# PROMPT
Leave the pictures out and restate each entry below word for word.

Dataset entries
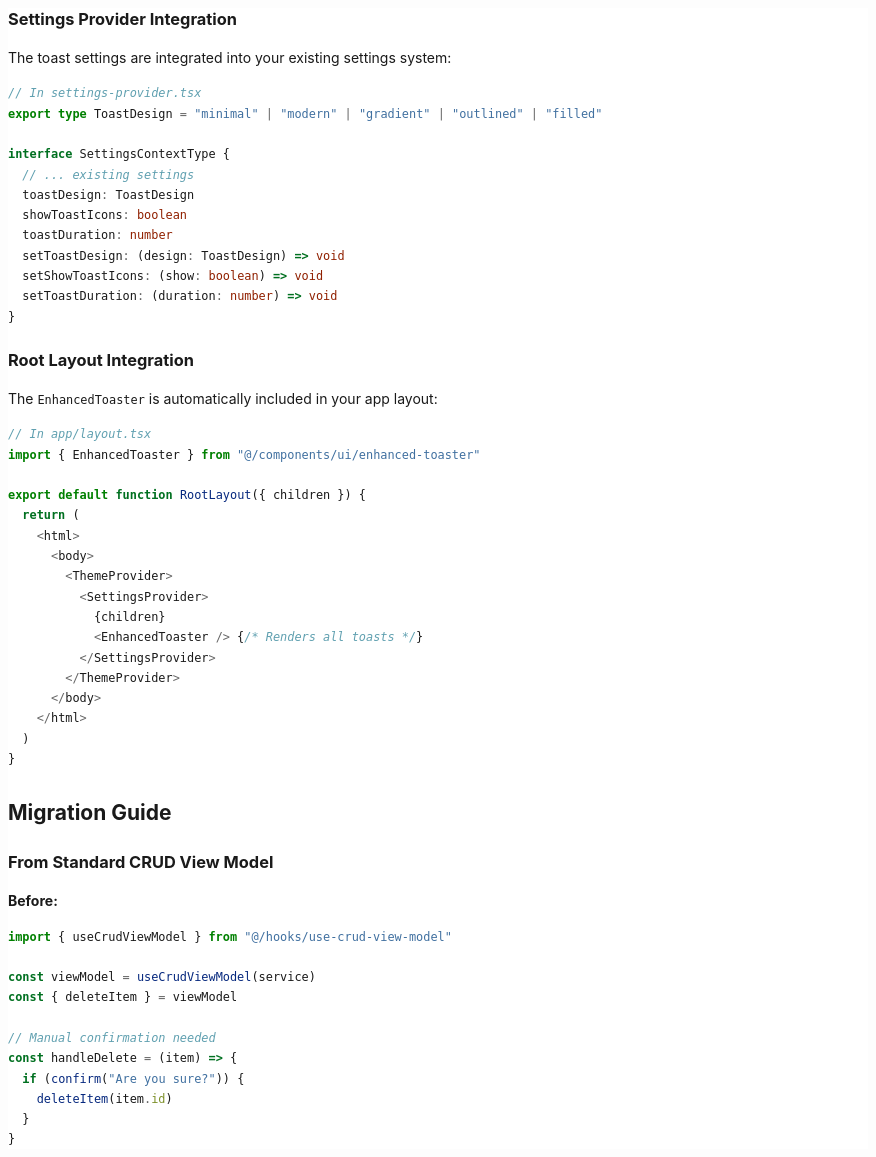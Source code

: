 ### Settings Provider Integration

The toast settings are integrated into your existing settings system:

```typescript
// In settings-provider.tsx
export type ToastDesign = "minimal" | "modern" | "gradient" | "outlined" | "filled"

interface SettingsContextType {
  // ... existing settings
  toastDesign: ToastDesign
  showToastIcons: boolean
  toastDuration: number
  setToastDesign: (design: ToastDesign) => void
  setShowToastIcons: (show: boolean) => void
  setToastDuration: (duration: number) => void
}
```

### Root Layout Integration

The `EnhancedToaster` is automatically included in your app layout:

```typescript
// In app/layout.tsx
import { EnhancedToaster } from "@/components/ui/enhanced-toaster"

export default function RootLayout({ children }) {
  return (
    <html>
      <body>
        <ThemeProvider>
          <SettingsProvider>
            {children}
            <EnhancedToaster /> {/* Renders all toasts */}
          </SettingsProvider>
        </ThemeProvider>
      </body>
    </html>
  )
}
```

## Migration Guide

### From Standard CRUD View Model

**Before:**
```typescript
import { useCrudViewModel } from "@/hooks/use-crud-view-model"

const viewModel = useCrudViewModel(service)
const { deleteItem } = viewModel

// Manual confirmation needed
const handleDelete = (item) => {
  if (confirm("Are you sure?")) {
    deleteItem(item.id)
  }
}
```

# TASK OUTPUT
Source code

: ### Settings Provider Integration

The toast settings are integrated into your existing settings system:

```typescript
// In settings-provider.tsx
export type ToastDesign = "minimal" | "modern" | "gradient" | "outlined" | "filled"

interface SettingsContextType {
  // ... existing settings
  toastDesign: ToastDesign
  showToastIcons: boolean
  toastDuration: number
  setToastDesign: (design: ToastDesign) => void
  setShowToastIcons: (show: boolean) => void
  setToastDuration: (duration: number) => void
}
```

### Root Layout Integration

The `EnhancedToaster` is automatically included in your app layout:

```typescript
// In app/layout.tsx
import { EnhancedToaster } from "@/components/ui/enhanced-toaster"

export default function RootLayout({ children }) {
  return (
    <html>
      <body>
        <ThemeProvider>
          <SettingsProvider>
            {children}
            <EnhancedToaster /> {/* Renders all toasts */}
          </SettingsProvider>
        </ThemeProvider>
      </body>
    </html>
  )
}
```

## Migration Guide

### From Standard CRUD View Model

**Before:**
```typescript
import { useCrudViewModel } from "@/hooks/use-crud-view-model"

const viewModel = useCrudViewModel(service)
const { deleteItem } = viewModel

// Manual confirmation needed
const handleDelete = (item) => {
  if (confirm("Are you sure?")) {
    deleteItem(item.id)
  }
}
```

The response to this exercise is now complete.